28.5.12

Des néons sous la mer – Frédéric Ciriez



Les bons cocktails sont ceux qui associent les saveurs et ingrédients complémentaires ou surprenant dans des proportions idéales.

Prenez un tiers de parodie d’étude socio-économique d’un microcosme spécifique et aux plaisirs tarifés, ajoutez-y un zeste de pseudo-références à de savants ouvrages réservés aux rats de bibliothèque, versez progressivement et continûment une grosse dose d’humour et de facétie, ajoutez un immense talent, secouez, secouez et vous obtenez un livre désopilant,  à mourir de rire, d’une savante construction qui se joue des pires figures d’équilibrisme classique, bref un vrai petit chef-d’œuvre qui révèle un nouveau talent littéraire.

Le thème est en soi d’une impertinente cocasserie qui donne immédiatement le ton décalé entretenu derrière une façade d’étude à la méthodologie scientifique et mûrement réfléchie.
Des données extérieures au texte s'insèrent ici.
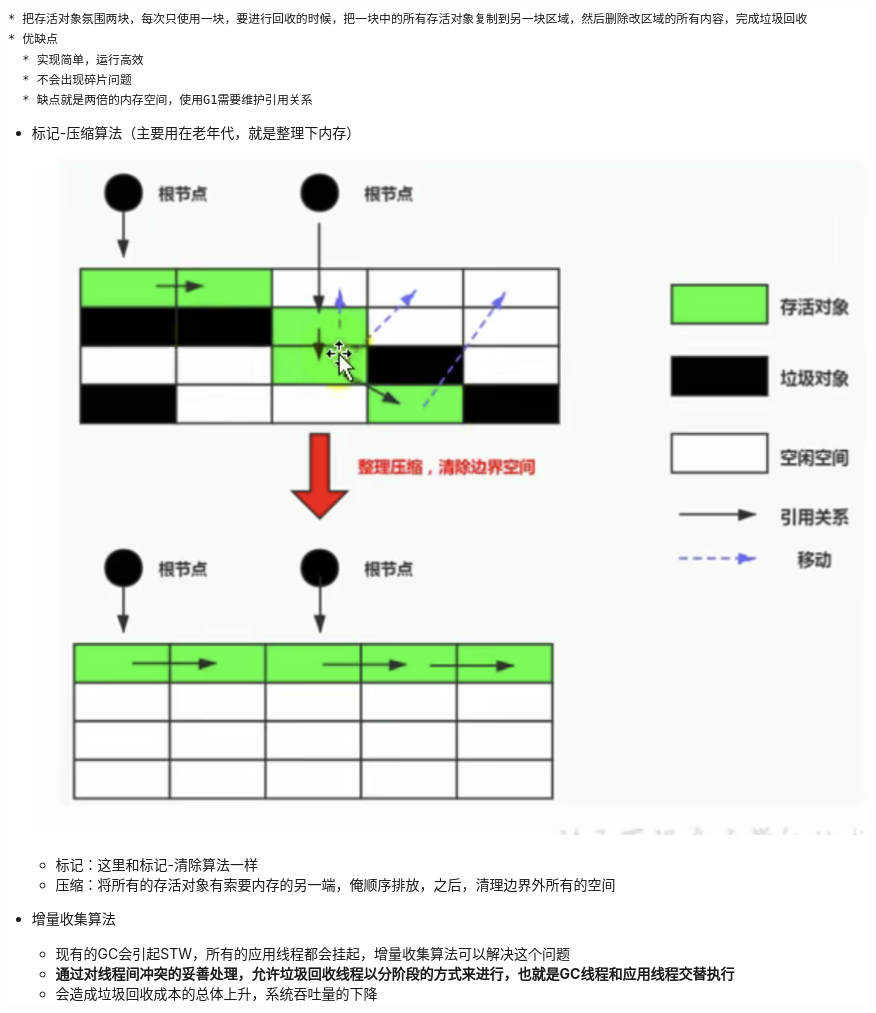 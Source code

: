     * 把存活对象氛围两块，每次只使用一块，要进行回收的时候，把一块中的所有存活对象复制到另一块区域，然后删除改区域的所有内容，完成垃圾回收
    * 优缺点
      * 实现简单，运行高效
      * 不会出现碎片问题
      * 缺点就是两倍的内存空间，使用G1需要维护引用关系

  * 标记-压缩算法（主要用在老年代，就是整理下内存）

    ![image-20210928154006012](https://raw.githubusercontent.com/Xwenxuan/jvm_study/main/img/image-20210928154006012.png)

    * 标记：这里和标记-清除算法一样
    * 压缩：将所有的存活对象有索要内存的另一端，俺顺序排放，之后，清理边界外所有的空间

* 增量收集算法

  * 现有的GC会引起STW，所有的应用线程都会挂起，增量收集算法可以解决这个问题
  * **通过对线程间冲突的妥善处理，允许垃圾回收线程以分阶段的方式来进行，也就是GC线程和应用线程交替执行**
  * 会造成垃圾回收成本的总体上升，系统吞吐量的下降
Foutaises bien entendu, faites pour perdre et réjouir un lecteur qui s’amuse comme un fou.

La Marine Nationale a décidé de se défaire de l’un de ses anciens fleurons submersibles en se débarrassant du sous-marin lance-torpilles « Le Fascinant ». Un sous-marin voué aux gémonies par les débordements sodomites et érotiques qu’il ne manquait pas de susciter sur les vagues de matelots embarqués.

Quelle meilleure idée que de transformer alors ce long fuseau noir de cent vingt mètres au sens si particulièrement phallique en un bordel de deuxième catégorie (bien entretenu, propre, idéal pour la moyenne bourgeoisie locale) du port de Paimpol. Un sous-marin dont l’intérieur est repeint en rose et dont l’enseigne lumineuse clignote toutes les sept secondes pour attirer comme des insectes les agriculteurs, notaires, petits commerçants ou touristes vernaculaires.

Car nous sommes en 2011 et la République a enfin décidé de reconnaître d’utilité lubrique, pardon publique, les maisons closes. Voici né l’Olaimp « anagramme approximative de Paimpol ». Un bordel à part qui accueille en son sein, c’est le cas de le dire, douze péripatéticiennes, tel(le)s douze apôtres du stupre, idoles du foutre, spécialistes de tout ce qu’il manque à la maison.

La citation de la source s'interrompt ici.